'''
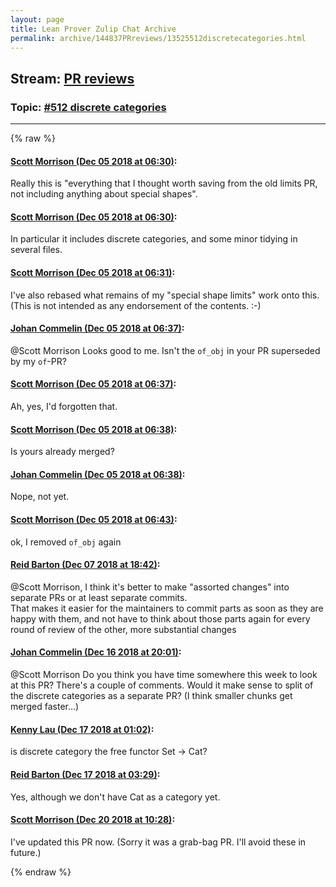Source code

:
 ```yaml
---
layout: page
title: Lean Prover Zulip Chat Archive 
permalink: archive/144837PRreviews/13525512discretecategories.html
---
```


## Stream: [PR reviews](index.html)
### Topic: [#512 discrete categories](13525512discretecategories.html)

---


{% raw %}
#### [ Scott Morrison (Dec 05 2018 at 06:30)](https://leanprover.zulipchat.com/#narrow/stream/144837-PR%20reviews/topic/%23512%20discrete%20categories/near/150904838):
<p>Really this is "everything that I thought worth saving from the old limits PR, not including anything about special shapes".</p>

#### [ Scott Morrison (Dec 05 2018 at 06:30)](https://leanprover.zulipchat.com/#narrow/stream/144837-PR%20reviews/topic/%23512%20discrete%20categories/near/150904883):
<p>In particular it includes discrete categories, and some minor tidying in several files.</p>

#### [ Scott Morrison (Dec 05 2018 at 06:31)](https://leanprover.zulipchat.com/#narrow/stream/144837-PR%20reviews/topic/%23512%20discrete%20categories/near/150904974):
<p>I've also rebased what remains of my "special shape limits" work onto this. (This is not intended as any endorsement of the contents. :-)</p>

#### [ Johan Commelin (Dec 05 2018 at 06:37)](https://leanprover.zulipchat.com/#narrow/stream/144837-PR%20reviews/topic/%23512%20discrete%20categories/near/150905483):
<p><span class="user-mention" data-user-id="110087">@Scott Morrison</span> Looks good to me. Isn't the <code>of_obj</code> in your PR superseded by my <code>of</code>-PR?</p>

#### [ Scott Morrison (Dec 05 2018 at 06:37)](https://leanprover.zulipchat.com/#narrow/stream/144837-PR%20reviews/topic/%23512%20discrete%20categories/near/150905494):
<p>Ah, yes, I'd forgotten that.</p>

#### [ Scott Morrison (Dec 05 2018 at 06:38)](https://leanprover.zulipchat.com/#narrow/stream/144837-PR%20reviews/topic/%23512%20discrete%20categories/near/150905496):
<p>Is yours already merged?</p>

#### [ Johan Commelin (Dec 05 2018 at 06:38)](https://leanprover.zulipchat.com/#narrow/stream/144837-PR%20reviews/topic/%23512%20discrete%20categories/near/150905546):
<p>Nope, not yet.</p>

#### [ Scott Morrison (Dec 05 2018 at 06:43)](https://leanprover.zulipchat.com/#narrow/stream/144837-PR%20reviews/topic/%23512%20discrete%20categories/near/150905778):
<p>ok, I removed <code>of_obj</code> again</p>

#### [ Reid Barton (Dec 07 2018 at 18:42)](https://leanprover.zulipchat.com/#narrow/stream/144837-PR%20reviews/topic/%23512%20discrete%20categories/near/151128542):
<p><span class="user-mention" data-user-id="110087">@Scott Morrison</span>, I think it's better to make "assorted changes" into separate PRs or at least separate commits.<br>
That makes it easier for the maintainers to commit parts as soon as they are happy with them, and not have to think about those parts again for every round of review of the other, more substantial changes</p>

#### [ Johan Commelin (Dec 16 2018 at 20:01)](https://leanprover.zulipchat.com/#narrow/stream/144837-PR%20reviews/topic/%23512%20discrete%20categories/near/151891968):
<p><span class="user-mention" data-user-id="110087">@Scott Morrison</span> Do you think you have time somewhere this week to look at this PR? There's a couple of comments. Would it make sense to split of the discrete categories as a separate PR? (I think smaller chunks get merged faster...)</p>

#### [ Kenny Lau (Dec 17 2018 at 01:02)](https://leanprover.zulipchat.com/#narrow/stream/144837-PR%20reviews/topic/%23512%20discrete%20categories/near/151902875):
<p>is discrete category the free functor Set -&gt; Cat?</p>

#### [ Reid Barton (Dec 17 2018 at 03:29)](https://leanprover.zulipchat.com/#narrow/stream/144837-PR%20reviews/topic/%23512%20discrete%20categories/near/151907735):
<p>Yes, although we don't have Cat as a category yet.</p>

#### [ Scott Morrison (Dec 20 2018 at 10:28)](https://leanprover.zulipchat.com/#narrow/stream/144837-PR%20reviews/topic/%23512%20discrete%20categories/near/152244018):
<p>I've updated this PR now. (Sorry it was a grab-bag PR. I'll avoid these in future.)</p>


{% endraw %}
'''
## [GOAL OF THE EXERCISE]
Write out, exactly as they appear, the lines from the one containing "#### [ Reid Barton (Dec 17" through the last line of the records above, both included, and nothing more.

## [RESULT OF THE EXERCISE]
#### [ Reid Barton (Dec 17 2018 at 03:29)](https://leanprover.zulipchat.com/#narrow/stream/144837-PR%20reviews/topic/%23512%20discrete%20categories/near/151907735):
<p>Yes, although we don't have Cat as a category yet.</p>

#### [ Scott Morrison (Dec 20 2018 at 10:28)](https://leanprover.zulipchat.com/#narrow/stream/144837-PR%20reviews/topic/%23512%20discrete%20categories/near/152244018):
<p>I've updated this PR now. (Sorry it was a grab-bag PR. I'll avoid these in future.)</p>


{% endraw %}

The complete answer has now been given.